SUPPLIED RECORDS START

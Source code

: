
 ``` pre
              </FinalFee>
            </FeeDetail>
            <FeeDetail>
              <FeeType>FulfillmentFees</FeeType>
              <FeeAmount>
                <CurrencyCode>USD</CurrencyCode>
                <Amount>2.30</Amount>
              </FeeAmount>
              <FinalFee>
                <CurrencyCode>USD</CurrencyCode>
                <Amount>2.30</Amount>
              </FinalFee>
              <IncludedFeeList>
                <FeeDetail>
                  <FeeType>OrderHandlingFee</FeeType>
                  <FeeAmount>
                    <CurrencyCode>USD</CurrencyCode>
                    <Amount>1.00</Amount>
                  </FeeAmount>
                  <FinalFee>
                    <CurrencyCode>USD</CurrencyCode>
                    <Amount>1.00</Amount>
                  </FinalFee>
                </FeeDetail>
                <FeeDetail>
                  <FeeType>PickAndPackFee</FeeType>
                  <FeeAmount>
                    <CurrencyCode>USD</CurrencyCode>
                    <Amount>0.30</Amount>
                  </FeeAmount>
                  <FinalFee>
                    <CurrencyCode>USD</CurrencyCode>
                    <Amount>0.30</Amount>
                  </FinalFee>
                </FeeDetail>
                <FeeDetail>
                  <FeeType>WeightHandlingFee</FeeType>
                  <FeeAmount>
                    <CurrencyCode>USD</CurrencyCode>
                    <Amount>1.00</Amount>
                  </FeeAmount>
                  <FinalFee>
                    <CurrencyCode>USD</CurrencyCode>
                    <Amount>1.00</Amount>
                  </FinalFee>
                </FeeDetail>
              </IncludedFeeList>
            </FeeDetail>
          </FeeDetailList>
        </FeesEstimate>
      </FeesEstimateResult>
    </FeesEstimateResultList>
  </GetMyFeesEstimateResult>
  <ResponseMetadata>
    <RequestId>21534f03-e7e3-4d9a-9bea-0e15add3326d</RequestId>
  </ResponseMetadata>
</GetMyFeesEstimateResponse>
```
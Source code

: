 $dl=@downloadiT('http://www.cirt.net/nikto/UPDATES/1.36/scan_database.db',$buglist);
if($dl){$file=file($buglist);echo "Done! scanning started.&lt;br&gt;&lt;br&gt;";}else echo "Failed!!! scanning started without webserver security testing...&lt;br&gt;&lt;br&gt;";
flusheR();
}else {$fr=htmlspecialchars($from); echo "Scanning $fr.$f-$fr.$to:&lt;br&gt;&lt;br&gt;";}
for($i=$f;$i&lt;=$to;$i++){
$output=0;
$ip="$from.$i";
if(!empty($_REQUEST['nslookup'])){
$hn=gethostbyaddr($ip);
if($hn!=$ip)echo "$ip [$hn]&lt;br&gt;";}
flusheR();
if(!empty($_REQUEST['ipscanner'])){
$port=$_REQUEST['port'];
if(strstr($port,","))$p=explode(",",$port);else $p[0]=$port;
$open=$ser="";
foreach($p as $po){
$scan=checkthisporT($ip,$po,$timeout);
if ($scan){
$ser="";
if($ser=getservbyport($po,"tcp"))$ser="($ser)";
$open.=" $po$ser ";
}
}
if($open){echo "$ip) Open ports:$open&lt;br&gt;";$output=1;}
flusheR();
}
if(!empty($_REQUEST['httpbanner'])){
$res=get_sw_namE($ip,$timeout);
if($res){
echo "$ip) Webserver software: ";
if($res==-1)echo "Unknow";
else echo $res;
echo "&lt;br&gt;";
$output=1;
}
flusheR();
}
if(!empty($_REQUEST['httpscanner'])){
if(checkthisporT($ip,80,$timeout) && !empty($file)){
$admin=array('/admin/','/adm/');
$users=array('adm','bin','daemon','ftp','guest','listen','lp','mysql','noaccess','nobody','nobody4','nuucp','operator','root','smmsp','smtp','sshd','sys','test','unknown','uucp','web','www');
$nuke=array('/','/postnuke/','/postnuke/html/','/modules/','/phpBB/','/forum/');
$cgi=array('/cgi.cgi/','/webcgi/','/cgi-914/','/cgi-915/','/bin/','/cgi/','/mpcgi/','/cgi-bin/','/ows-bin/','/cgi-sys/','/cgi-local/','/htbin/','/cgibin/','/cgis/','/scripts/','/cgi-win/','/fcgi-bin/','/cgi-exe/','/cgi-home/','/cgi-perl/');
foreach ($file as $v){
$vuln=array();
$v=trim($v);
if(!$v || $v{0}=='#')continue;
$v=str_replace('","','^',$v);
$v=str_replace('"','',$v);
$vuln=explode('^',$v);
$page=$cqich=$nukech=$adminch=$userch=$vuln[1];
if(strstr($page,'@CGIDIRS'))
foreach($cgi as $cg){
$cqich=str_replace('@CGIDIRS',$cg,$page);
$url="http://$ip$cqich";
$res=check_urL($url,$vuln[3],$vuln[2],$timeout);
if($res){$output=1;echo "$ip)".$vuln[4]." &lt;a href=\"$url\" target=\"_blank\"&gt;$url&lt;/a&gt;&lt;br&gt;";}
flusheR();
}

SUPPLIED RECORDS END

ASSIGNMENT: Where does the word "echo" appear in the records above? Return every line that holds it.

ANSWER AREA:
if($dl){$file=file($buglist);echo "Done! scanning started.&lt;br&gt;&lt;br&gt;";}else echo "Failed!!! scanning started without webserver security testing...&lt;br&gt;&lt;br&gt;";
}else {$fr=htmlspecialchars($from); echo "Scanning $fr.$f-$fr.$to:&lt;br&gt;&lt;br&gt;";}
if($hn!=$ip)echo "$ip [$hn]&lt;br&gt;";}
if($open){echo "$ip) Open ports:$open&lt;br&gt;";$output=1;}
echo "$ip) Webserver software: ";
if($res==-1)echo "Unknow";
else echo $res;
echo "&lt;br&gt;";
if($res){$output=1;echo "$ip)".$vuln[4]." &lt;a href=\"$url\" target=\"_blank\"&gt;$url&lt;/a&gt;&lt;br&gt;";}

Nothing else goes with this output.